Şam şehrinde medfun bulunan Evliyadan Seyyid Muhammed Şah ”rahmetullahi aleyh“, bir sohbetinde;
- Kardeşlerim, Rabbimize candan teşekkür ederek, minnet ile ibadet yapmalı, tam teslim olarak, emirleri yapmaya ve yasaklardan kaçınmaya çalışmalıyız, buyurdu.
Ve ekledi:
- Allahü teâlâ hiçbir şeye muhtaç olmadığı halde, kullarını emir ve yasaklar vermekle şereflendirdi. Her şeye muhtaç olan biz kulların, bu büyük ihsana, bol bol teşekkür etmemiz lazımdır.
Sordular:
- Ona nasıl teşekkür edilir efendim?
- Onun emirlerine sarılarak ve yasak ettiklerinden sakınmak suretiyle, buyurdu.
Ve şöyle devam etti:
- Kardeşlerim, dünyada biri, mevki, rütbe sahibi olsa, emrinde bulunanlardan birine, mühim bir vazife verse, bu vazifenin yapılmasında, emir verene de fayda olduğu halde, bu işçi, bu vazifeye ne kadar çok önem ve kıymet verir değil mi?
- Evet efendim.
- Bu vazifeyi, bana büyük bir zat verdi, diye öğünür ve seve seve, zevk ile yapmaya çalışır değil mi?
- Tabii hocam.
- Yazıklar olsun!
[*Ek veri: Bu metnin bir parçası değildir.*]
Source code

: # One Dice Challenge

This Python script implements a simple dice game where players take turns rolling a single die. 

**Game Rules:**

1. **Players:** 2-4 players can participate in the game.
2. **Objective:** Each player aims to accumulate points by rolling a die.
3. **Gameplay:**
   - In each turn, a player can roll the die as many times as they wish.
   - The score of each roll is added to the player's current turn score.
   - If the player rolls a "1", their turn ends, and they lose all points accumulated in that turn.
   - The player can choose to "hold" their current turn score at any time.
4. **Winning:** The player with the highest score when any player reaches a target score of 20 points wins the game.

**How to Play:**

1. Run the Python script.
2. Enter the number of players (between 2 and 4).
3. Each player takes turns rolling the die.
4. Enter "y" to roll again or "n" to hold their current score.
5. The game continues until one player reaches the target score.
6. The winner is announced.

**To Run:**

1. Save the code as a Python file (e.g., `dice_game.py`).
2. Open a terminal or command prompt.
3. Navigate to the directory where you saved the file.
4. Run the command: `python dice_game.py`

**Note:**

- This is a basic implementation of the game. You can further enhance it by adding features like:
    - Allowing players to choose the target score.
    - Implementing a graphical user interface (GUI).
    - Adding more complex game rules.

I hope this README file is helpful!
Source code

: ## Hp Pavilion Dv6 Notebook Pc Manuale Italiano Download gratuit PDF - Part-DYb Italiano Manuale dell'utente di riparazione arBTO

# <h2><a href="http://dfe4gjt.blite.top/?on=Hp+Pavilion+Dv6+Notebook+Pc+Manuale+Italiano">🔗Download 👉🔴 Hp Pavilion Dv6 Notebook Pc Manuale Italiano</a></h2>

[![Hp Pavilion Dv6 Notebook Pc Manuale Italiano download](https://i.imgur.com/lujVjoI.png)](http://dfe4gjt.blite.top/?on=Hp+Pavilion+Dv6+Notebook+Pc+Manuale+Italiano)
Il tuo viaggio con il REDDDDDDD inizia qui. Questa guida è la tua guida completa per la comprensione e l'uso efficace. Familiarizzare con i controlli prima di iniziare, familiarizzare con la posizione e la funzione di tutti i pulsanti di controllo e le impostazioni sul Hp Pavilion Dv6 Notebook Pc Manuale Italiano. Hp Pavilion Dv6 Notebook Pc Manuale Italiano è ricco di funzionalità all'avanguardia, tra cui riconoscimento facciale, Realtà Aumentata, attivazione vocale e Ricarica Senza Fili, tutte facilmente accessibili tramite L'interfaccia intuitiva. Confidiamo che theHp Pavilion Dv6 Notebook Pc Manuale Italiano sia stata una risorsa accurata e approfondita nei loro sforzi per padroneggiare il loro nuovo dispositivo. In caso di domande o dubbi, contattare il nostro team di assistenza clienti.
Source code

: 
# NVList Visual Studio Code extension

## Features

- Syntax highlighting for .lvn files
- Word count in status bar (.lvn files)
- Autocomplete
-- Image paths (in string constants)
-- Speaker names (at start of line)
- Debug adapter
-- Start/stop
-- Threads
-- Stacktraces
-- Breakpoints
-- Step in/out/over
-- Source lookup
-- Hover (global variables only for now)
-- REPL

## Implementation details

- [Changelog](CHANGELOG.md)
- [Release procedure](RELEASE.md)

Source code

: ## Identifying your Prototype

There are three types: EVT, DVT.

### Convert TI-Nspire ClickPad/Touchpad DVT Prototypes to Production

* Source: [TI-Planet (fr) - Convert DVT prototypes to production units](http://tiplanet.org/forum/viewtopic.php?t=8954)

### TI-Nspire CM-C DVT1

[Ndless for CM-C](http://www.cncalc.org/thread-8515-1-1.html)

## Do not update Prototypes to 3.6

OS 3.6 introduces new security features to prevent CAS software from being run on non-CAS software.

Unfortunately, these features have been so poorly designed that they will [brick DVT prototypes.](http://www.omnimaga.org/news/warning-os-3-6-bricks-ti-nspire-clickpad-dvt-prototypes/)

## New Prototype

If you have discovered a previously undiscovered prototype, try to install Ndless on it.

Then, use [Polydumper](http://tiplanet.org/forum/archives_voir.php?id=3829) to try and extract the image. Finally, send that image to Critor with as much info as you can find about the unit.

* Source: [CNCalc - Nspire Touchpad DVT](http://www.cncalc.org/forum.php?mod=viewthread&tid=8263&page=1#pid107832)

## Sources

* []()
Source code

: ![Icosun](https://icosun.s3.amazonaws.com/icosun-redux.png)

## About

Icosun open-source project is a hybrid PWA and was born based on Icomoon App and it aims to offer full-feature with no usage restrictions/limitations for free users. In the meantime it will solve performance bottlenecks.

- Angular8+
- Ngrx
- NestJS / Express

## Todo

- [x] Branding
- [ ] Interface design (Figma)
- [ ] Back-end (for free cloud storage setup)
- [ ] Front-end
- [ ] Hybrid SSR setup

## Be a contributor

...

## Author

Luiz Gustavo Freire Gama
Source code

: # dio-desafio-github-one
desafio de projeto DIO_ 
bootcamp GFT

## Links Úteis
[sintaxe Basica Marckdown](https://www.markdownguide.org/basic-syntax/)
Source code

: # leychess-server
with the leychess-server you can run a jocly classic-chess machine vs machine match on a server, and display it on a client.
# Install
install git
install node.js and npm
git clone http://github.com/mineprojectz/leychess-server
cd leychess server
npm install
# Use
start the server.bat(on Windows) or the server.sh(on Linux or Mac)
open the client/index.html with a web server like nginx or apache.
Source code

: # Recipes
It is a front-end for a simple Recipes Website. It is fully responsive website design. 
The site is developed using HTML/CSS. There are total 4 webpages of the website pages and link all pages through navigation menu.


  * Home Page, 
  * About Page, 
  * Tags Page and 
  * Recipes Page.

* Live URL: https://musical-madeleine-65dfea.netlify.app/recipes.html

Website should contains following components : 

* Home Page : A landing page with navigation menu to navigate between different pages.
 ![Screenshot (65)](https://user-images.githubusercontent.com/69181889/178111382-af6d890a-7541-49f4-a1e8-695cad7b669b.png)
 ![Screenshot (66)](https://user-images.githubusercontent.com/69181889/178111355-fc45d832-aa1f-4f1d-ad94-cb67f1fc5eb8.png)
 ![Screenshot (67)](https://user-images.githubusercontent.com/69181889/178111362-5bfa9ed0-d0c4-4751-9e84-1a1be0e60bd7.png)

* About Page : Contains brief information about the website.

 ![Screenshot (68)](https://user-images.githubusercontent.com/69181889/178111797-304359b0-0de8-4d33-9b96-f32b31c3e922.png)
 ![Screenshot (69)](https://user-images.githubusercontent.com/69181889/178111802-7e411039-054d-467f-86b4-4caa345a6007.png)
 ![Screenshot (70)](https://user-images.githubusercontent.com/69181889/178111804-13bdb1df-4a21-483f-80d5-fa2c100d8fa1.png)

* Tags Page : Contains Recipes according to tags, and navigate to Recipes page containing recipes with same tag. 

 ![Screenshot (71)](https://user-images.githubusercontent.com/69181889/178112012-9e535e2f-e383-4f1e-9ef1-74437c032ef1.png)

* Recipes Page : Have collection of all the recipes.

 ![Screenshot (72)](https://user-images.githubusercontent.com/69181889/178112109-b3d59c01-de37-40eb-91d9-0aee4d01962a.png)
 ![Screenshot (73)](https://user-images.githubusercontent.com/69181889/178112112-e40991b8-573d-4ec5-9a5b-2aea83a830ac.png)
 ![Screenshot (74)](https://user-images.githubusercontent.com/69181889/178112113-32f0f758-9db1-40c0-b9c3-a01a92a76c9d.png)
Allahü teâlânın büyüklüğü, yüksekliği, bu kimsenin büyüklüğü kadar değil midir de, İslam dininin istediklerini yapmaya böyle çalışılmıyor. Allahü teâlânın emirleri vazife bilinmiyor ve “Vazife mukaddestir! Önce vazife, sonra namaz” gibi şeyler deniyor. Halbuki, Allahü teâlânın emirleri birinci vazife olmak lazımdır.
En iyi insan kimdir?
Bu zat, bir gün de sordu sevdiklerine:
- “En iyi insan” kimdir, biliyor musunuz?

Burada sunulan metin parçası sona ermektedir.